**What you have to do**. Please give back, word for word, only the lines starting at the one containing "Some people still" and ending at the one containing "## A solution is found" within the material below.

**Records to process**.

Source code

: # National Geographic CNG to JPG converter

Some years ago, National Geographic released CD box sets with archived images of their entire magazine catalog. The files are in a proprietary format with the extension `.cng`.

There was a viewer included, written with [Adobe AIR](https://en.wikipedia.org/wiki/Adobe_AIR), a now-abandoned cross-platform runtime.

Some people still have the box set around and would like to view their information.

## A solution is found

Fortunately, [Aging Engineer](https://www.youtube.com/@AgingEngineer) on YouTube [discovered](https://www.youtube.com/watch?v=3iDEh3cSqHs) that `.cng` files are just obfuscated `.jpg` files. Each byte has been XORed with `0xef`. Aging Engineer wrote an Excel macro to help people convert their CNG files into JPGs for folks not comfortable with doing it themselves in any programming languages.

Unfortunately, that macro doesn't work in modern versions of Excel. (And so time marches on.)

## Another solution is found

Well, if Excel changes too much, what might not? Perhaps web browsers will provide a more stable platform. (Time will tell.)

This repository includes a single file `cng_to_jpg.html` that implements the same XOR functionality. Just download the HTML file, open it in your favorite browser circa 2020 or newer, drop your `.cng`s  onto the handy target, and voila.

**Solution to the exercise**.
Some people still have the box set around and would like to view their information.

## A solution is found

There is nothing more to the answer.